Congratulations! Sounds like he's doing great in training (and he's handsome too)!


----------



## kaydub_u (May 14, 2018)

sebrench said:


> Congratulations! Sounds like he's doing great in training (and he's handsome too)!


Thank you very much  I remind him everyday haha. I walk in the door and I'm like, "HEY HANDSOME BOY!"



Katsugsd said:


> (Katsu nipping at my thigh as we gait around the conformation ring, attempts to play with the other shepherd in the ring, false alerts, etc). Scentwork is so fun! Best of luck on your CGCA and CGC!

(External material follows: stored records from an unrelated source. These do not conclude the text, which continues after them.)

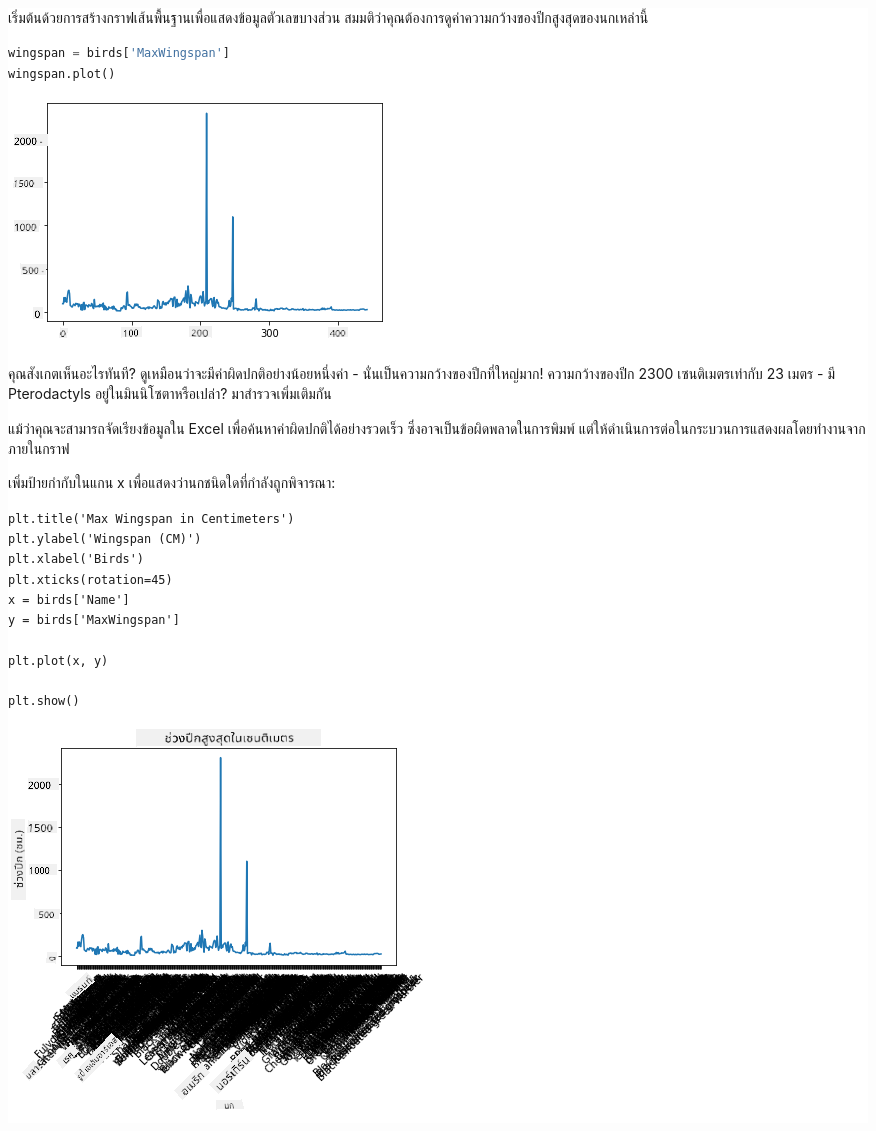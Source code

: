 เริ่มต้นด้วยการสร้างกราฟเส้นพื้นฐานเพื่อแสดงข้อมูลตัวเลขบางส่วน สมมติว่าคุณต้องการดูค่าความกว้างของปีกสูงสุดของนกเหล่านี้  

```python
wingspan = birds['MaxWingspan'] 
wingspan.plot()
```  
![Max Wingspan](../../../../translated_images/max-wingspan-02.e79fd847b2640b89e21e340a3a9f4c5d4b224c4fcd65f54385e84f1c9ed26d52.th.png)

คุณสังเกตเห็นอะไรทันที? ดูเหมือนว่าจะมีค่าผิดปกติอย่างน้อยหนึ่งค่า - นั่นเป็นความกว้างของปีกที่ใหญ่มาก! ความกว้างของปีก 2300 เซนติเมตรเท่ากับ 23 เมตร - มี Pterodactyls อยู่ในมินนิโซตาหรือเปล่า? มาสำรวจเพิ่มเติมกัน  

แม้ว่าคุณจะสามารถจัดเรียงข้อมูลใน Excel เพื่อค้นหาค่าผิดปกติได้อย่างรวดเร็ว ซึ่งอาจเป็นข้อผิดพลาดในการพิมพ์ แต่ให้ดำเนินการต่อในกระบวนการแสดงผลโดยทำงานจากภายในกราฟ  

เพิ่มป้ายกำกับในแกน x เพื่อแสดงว่านกชนิดใดที่กำลังถูกพิจารณา:

```
plt.title('Max Wingspan in Centimeters')
plt.ylabel('Wingspan (CM)')
plt.xlabel('Birds')
plt.xticks(rotation=45)
x = birds['Name'] 
y = birds['MaxWingspan']

plt.plot(x, y)

plt.show()
```  
![wingspan with labels](../../../../translated_images/max-wingspan-labels-02.aa90e826ca49a9d1dde78075e9755c1849ef56a4e9ec60f7e9f3806daf9283e2.th.png)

hahah, thanks for making me feel better. I'm not alone! You just can't be disappointed in them! & thank you  hopefully I don't have to say my first "He's never done that before!" during his first official try at a title. Obi is going to start learning a real alert when our next session of scent work starts. Right now his alert is to jump up a little on his hind legs and stomp on the hide lol. At least he is finding it! 



Steve Strom said:


> "He's never done that before" We've all said it, Lol.


That's hilarious! Thanks for that. At least we know it happens to the best of em. I say it often enough in his classes haha. They never cease to surprise you! Our trainer who will be evaluating our CGC was telling us plenty of "never done that before stories" I think the funniest one is the dog who tried 3 times for it's CGC and the first 2 times it tried to pee on the same guys leg, the next time they didn't have him helping and the dog passed haha. That dog took classes there too and she said it had never done anything like that before, always standoffish too


----------